Climate-Based Estimation of Multi-Cropping Rice Transplanting Dates Using a Geographical Random Convolutional Kernel Transform

Accurate, scalable estimation of rice planting dates is essential for climate-adaptive management in multi-cropping regions, yet most models rely on static calendars, which fail to capture climate-driven shifts and bias simulated yield responses. This study aims to develop a climate-driven, spatially explicit framework to simulate dynamic transplanting dates across diverse multi-cropping systems in monsoon Asia. Utilizing daily AgERA5 reanalysis and Monsoon Asia Rice Calendar (MARC) data from 2019 to 2020, we present Geo-ROCKET. The framework integrates an automated K-means clustering workflow to delineate bimodal planting windows and employs random convolutional kernel transforms with adaptive geographic neighborhoods to capture local climate heterogeneity.
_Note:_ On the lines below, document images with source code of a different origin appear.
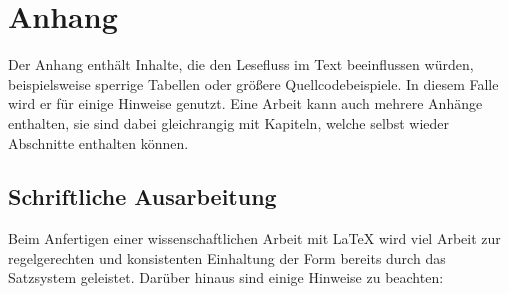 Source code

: \chapter{Anhang}


Der Anhang enthält Inhalte, die den Lesefluss im Text beeinflussen würden, beispielsweise sperrige Tabellen oder größere Quellcodebeispiele. In diesem Falle wird er für einige Hinweise genutzt. Eine Arbeit kann auch mehrere Anhänge enthalten, sie sind dabei gleichrangig mit Kapiteln, welche selbst wieder Abschnitte enthalten können.

\section{Schriftliche Ausarbeitung}
Beim Anfertigen einer wissenschaftlichen Arbeit mit \LaTeX{} wird viel Arbeit zur regelgerechten und konsistenten Einhaltung der Form bereits durch das Satzsystem geleistet. Darüber hinaus sind einige Hinweise zu beachten:
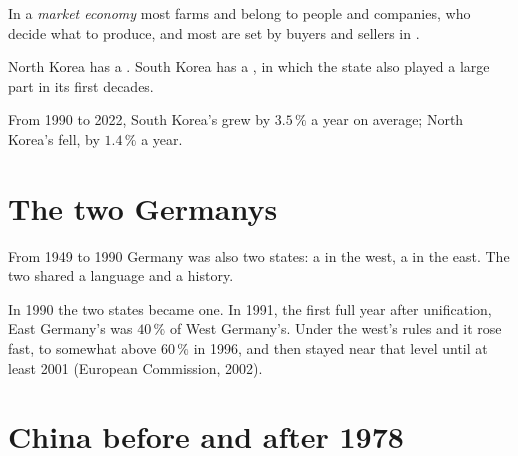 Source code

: \begin{definition}\label{def:g9:institutions-and-prosperity:market-economy}
In a \emph{market economy} most farms and  belong to people and companies, who
decide what to produce, and most  are set by buyers and sellers in .
\end{definition}

North Korea has a . South Korea has a , in which the state also played a large part in
its first decades.

From 1990 to 2022, South Korea's  grew by $3.5\,\%$ a year on average; North Korea's fell, by
$1.4\,\%$ a year.

\section{The two Germanys}

From 1949 to 1990 Germany was also two states: a  in the west, a  in the
east. The two shared a language and a history.

\begin{record}[Germany, 1949--1990]
In 1990 the two states became one. In 1991, the first full year after unification, East Germany's  was $40\,\%$ of West Germany's. Under the west's rules and  it rose fast, to somewhat above $60\,\%$ in
1996, and then stayed near that level until at least 2001 (European Commission, 2002).
\end{record}

\section{China before and after 1978}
Evaluated by area-weighted mean absolute error (MAE), the model achieves high accuracy across six seasons (MAE 6.53–12.50 days), outperforming six traditional ROCKET and ensemble baselines while preserving smooth spatial error fields. Sensitivity experiments reveal that a 15-day bias in the previous harvest date can increase transplanting error to 10.8–17.8 days, emphasizing the importance of sequential consistency. By providing dynamic, climate-sensitive inputs, Geo-ROCKET improves the accuracy of crop modeling for climate impact projections. This framework offers a flexible tool for characterizing human management decisions and evaluating adaptation strategies in intensive agricultural systems.